◆ **Activity**: If a line holds the word "special", copy it from the entries.

◆ **Excerpted records**:
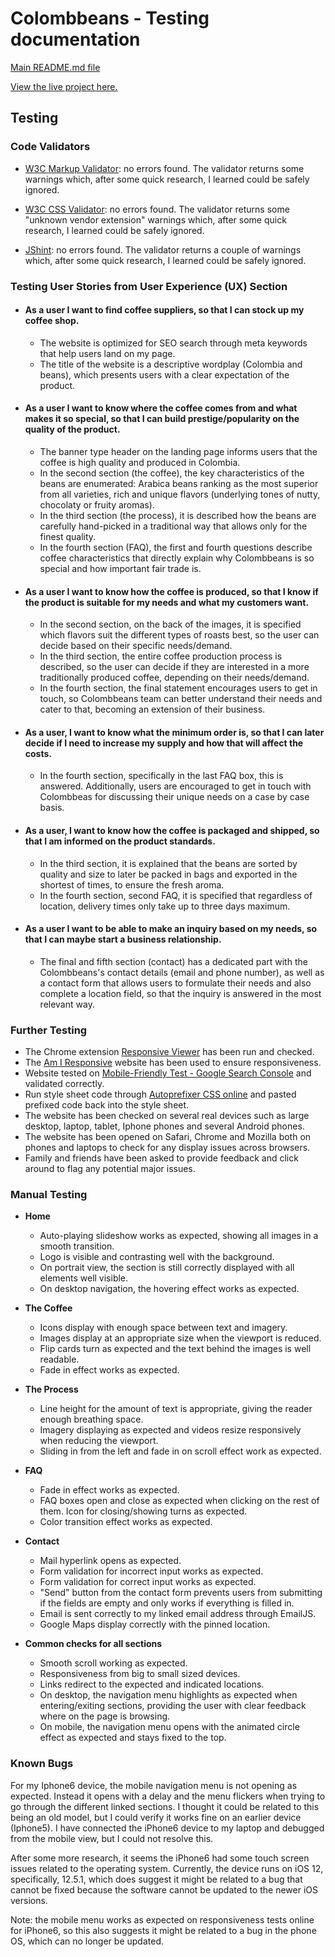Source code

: # Colombbeans - Testing documentation

[Main README.md file](/README.md)

[View the live project here.](https://mihaelavacarus.github.io/MS2-Colombbeans/)

## Testing

### Code Validators 

- [W3C Markup Validator](https://validator.w3.org/#validate_by_input): no errors found. The validator returns some warnings which, after some quick research, I learned could be safely ignored.

- [W3C CSS Validator](https://jigsaw.w3.org/css-validator/#validate_by_input): no errors found. The validator returns some "unknown vendor extension" warnings which, after some quick research, I learned could be safely ignored.

- [JShint](https://jshint.com/): no errors found. The validator returns a couple of warnings which, after some quick research, I learned could be safely ignored.

### Testing User Stories from User Experience (UX) Section

- #### As a user I want to find coffee suppliers, so that I can stock up my coffee shop.
    - The website is optimized for SEO search through meta keywords that help users land on my page. 
    - The title of the website is a descriptive wordplay (Colombia and beans), which presents users with a clear expectation of the product.
- #### As a user I want to know where the coffee comes from and what makes it so special, so that I can build prestige/popularity on the quality of the product.
    - The banner type header on the landing page informs users that the coffee is high quality and produced in Colombia.
    - In the second section (the coffee), the key characteristics of the beans are enumerated: Arabica beans ranking as the most superior from all varieties, rich and unique flavors (underlying tones of nutty, chocolaty or fruity aromas).
    - In the third section (the process), it is described how the beans are carefully hand-picked in a traditional way that allows only for the finest quality.
    - In the fourth section (FAQ), the first and fourth questions describe coffee characteristics that directly explain why Colombbeans is so special and how important fair trade is.
- #### As a user I want to know how the coffee is produced, so that I know if the product is suitable for my needs and what my customers want.
    - In the second section, on the back of the images, it is specified which flavors suit the different types of roasts best, so the user can decide based on their specific needs/demand.
    - In the third section, the entire coffee production process is described, so the user can decide if they are interested in a more traditionally produced coffee, depending on their needs/demand.
    - In the fourth section, the final statement encourages users to get in touch, so Colombbeans team can better understand their needs and cater to that, becoming an extension of their business.
- #### As a user, I want to know what the minimum order is, so that I can later decide if I need to increase my supply and how that will affect the costs.
    - In the fourth section, specifically in the last FAQ box, this is answered. Additionally, users are encouraged to get in touch with Colombbeas for discussing their unique needs on a case by case basis. 
- #### As a user, I want to know how the coffee is packaged and shipped, so that I am informed on the product standards.
    - In the third section, it is explained that the beans are sorted by quality and size to later be packed in bags and exported in the shortest of times, to ensure the fresh aroma.
    - In the fourth section, second FAQ, it is specified that regardless of location, delivery times only take up to three days maximum.
- #### As a user I want to be able to make an inquiry based on my needs, so that I can maybe start a business relationship.
    - The final and fifth section (contact) has a dedicated part with the Colombbeans's contact details (email and phone number), as well as a contact form that allows users to formulate their needs and also complete a location field, so that the inquiry is answered in the most relevant way.

### Further Testing 

- The Chrome extension [Responsive Viewer](https://chrome.google.com/webstore/detail/responsive-viewer/inmopeiepgfljkpkidclfgbgbmfcennb?hl=en) has been run and checked.
- The [Am I Responsive](http://ami.responsivedesign.is/) website has been used to ensure responsiveness.
- Website tested on [Mobile-Friendly Test - Google Search Console](https://search.google.com/test/mobile-friendly) and validated correctly.
- Run style sheet code through [Autoprefixer CSS online](http://autoprefixer.github.io/) and pasted prefixed code back into the style sheet.
- The website has been checked on several real devices such as large desktop, laptop, tablet, Iphone phones and several Android phones.
- The website has been opened on Safari, Chrome and Mozilla both on phones and laptops to check for any display issues across browsers.
- Family and friends have been asked to provide feedback and click around to flag any potential major issues.

### Manual Testing 

- **Home**
    - Auto-playing slideshow works as expected, showing all images in a smooth transition.
    - Logo is visible and contrasting well with the background. 
    - On portrait view, the section is still correctly displayed with all elements well visible.
    - On desktop navigation, the hovering effect works as expected.

- **The Coffee**
    - Icons display with enough space between text and imagery.
    - Images display at an appropriate size when the viewport is reduced.
    - Flip cards turn as expected and the text behind the images is well readable.
    - Fade in effect works as expected.

- **The Process**
    - Line height for the amount of text is appropriate, giving the reader enough breathing space.
    - Imagery displaying as expected and videos resize responsively when reducing the viewport.
    - Sliding in from the left and fade in on scroll effect work as expected.

- **FAQ**
    - Fade in effect works as expected.
    - FAQ boxes open and close as expected when clicking on the rest of them. Icon for closing/showing turns as expected.
    - Color transition effect works as expected.

- **Contact**
    - Mail hyperlink opens as expected.
    - Form validation for incorrect input works as expected. 
    - Form validation for correct input works as expected. 
    - "Send" button from the contact form prevents users from submitting if the fields are empty and only works if everything is filled in.
    - Email is sent correctly to my linked email address through EmailJS.
    - Google Maps display correctly with the pinned location. 

- **Common checks for all sections**
    - Smooth scroll working as expected.
    - Responsiveness from big to small sized devices.
    - Links redirect to the expected and indicated locations.
    - On desktop, the navigation menu highlights as expected when entering/exiting sections, providing the user with clear feedback where on the page is browsing.
    - On mobile, the navigation menu opens with the animated circle effect as expected and stays fixed to the top.

### Known Bugs
For my Iphone6 device, the mobile navigation menu is not opening as expected. Instead it opens with a delay and the menu flickers when trying to go through the different linked sections. I thought it could be related to this being an old model, but I could verify it works fine on an earlier device (Iphone5). I have connected the iPhone6 device to my laptop and debugged from the mobile view, but I could not resolve this.

After some more research, it seems the iPhone6 had some touch screen issues related to the operating system. Currently, the device runs on iOS 12, specifically, 12.5.1, which does suggest it might be related to a bug that cannot be fixed because the software cannot be updated to the newer iOS versions.

Note: the mobile menu works as expected on responsiveness tests online for iPhone6, so this also suggests it might be related to a bug in the phone OS, which can no longer be updated.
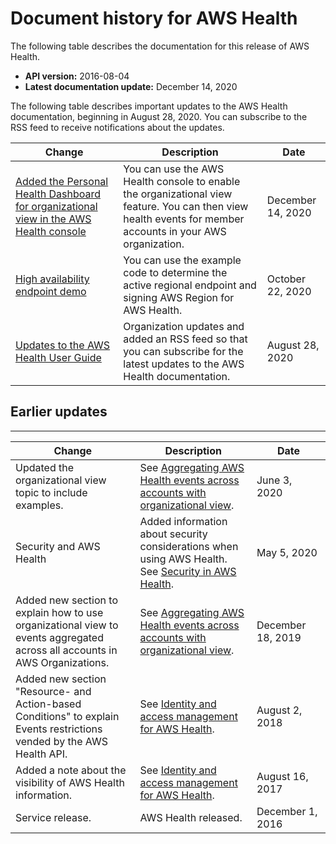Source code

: # Document history for AWS Health<a name="doc-history"></a>

The following table describes the documentation for this release of AWS Health\.
+ **API version:** 2016\-08\-04
+ **Latest documentation update:** December 14, 2020

The following table describes important updates to the AWS Health documentation, beginning in August 28, 2020\. You can subscribe to the RSS feed to receive notifications about the updates\.

| Change | Description | Date | 
| --- |--- |--- |
| [Added the Personal Health Dashboard for organizational view in the AWS Health console](https://docs.aws.amazon.com/health/latest/ug/aggregate-events.html) | You can use the AWS Health console to enable the organizational view feature\. You can then view health events for member accounts in your AWS organization\. | December 14, 2020 | 
| [High availability endpoint demo](https://docs.aws.amazon.com/health/latest/ug/health-api.html) | You can use the example code to determine the active regional endpoint and signing AWS Region for AWS Health\. | October 22, 2020 | 
| [Updates to the AWS Health User Guide](#doc-history) | Organization updates and added an RSS feed so that you can subscribe for the latest updates to the AWS Health documentation\. | August 28, 2020 | 

## Earlier updates<a name="earlier-updates"></a>


****  

| Change | Description | Date | 
| --- | --- | --- | 
| Updated the organizational view topic to include examples\. | See [Aggregating AWS Health events across accounts with organizational view](aggregate-events.md)\. | June 3, 2020 | 
| Security and AWS Health | Added information about security considerations when using AWS Health\. See [Security in AWS Health](security.md)\. | May 5, 2020 | 
| Added new section to explain how to use organizational view to events aggregated across all accounts in AWS Organizations\. | See [Aggregating AWS Health events across accounts with organizational view](aggregate-events.md)\. | December 18, 2019 | 
| Added new section "Resource\- and Action\-based Conditions" to explain Events restrictions vended by the AWS Health API\. | See [Identity and access management for AWS Health](controlling-access.md)\. | August 2, 2018 | 
| Added a note about the visibility of AWS Health information\. | See [Identity and access management for AWS Health](controlling-access.md)\. | August 16, 2017 | 
| Service release\. | AWS Health released\. | December 1, 2016 |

◆ **Exercise response**:
- #### As a user I want to know where the coffee comes from and what makes it so special, so that I can build prestige/popularity on the quality of the product.
    - In the fourth section (FAQ), the first and fourth questions describe coffee characteristics that directly explain why Colombbeans is so special and how important fair trade is.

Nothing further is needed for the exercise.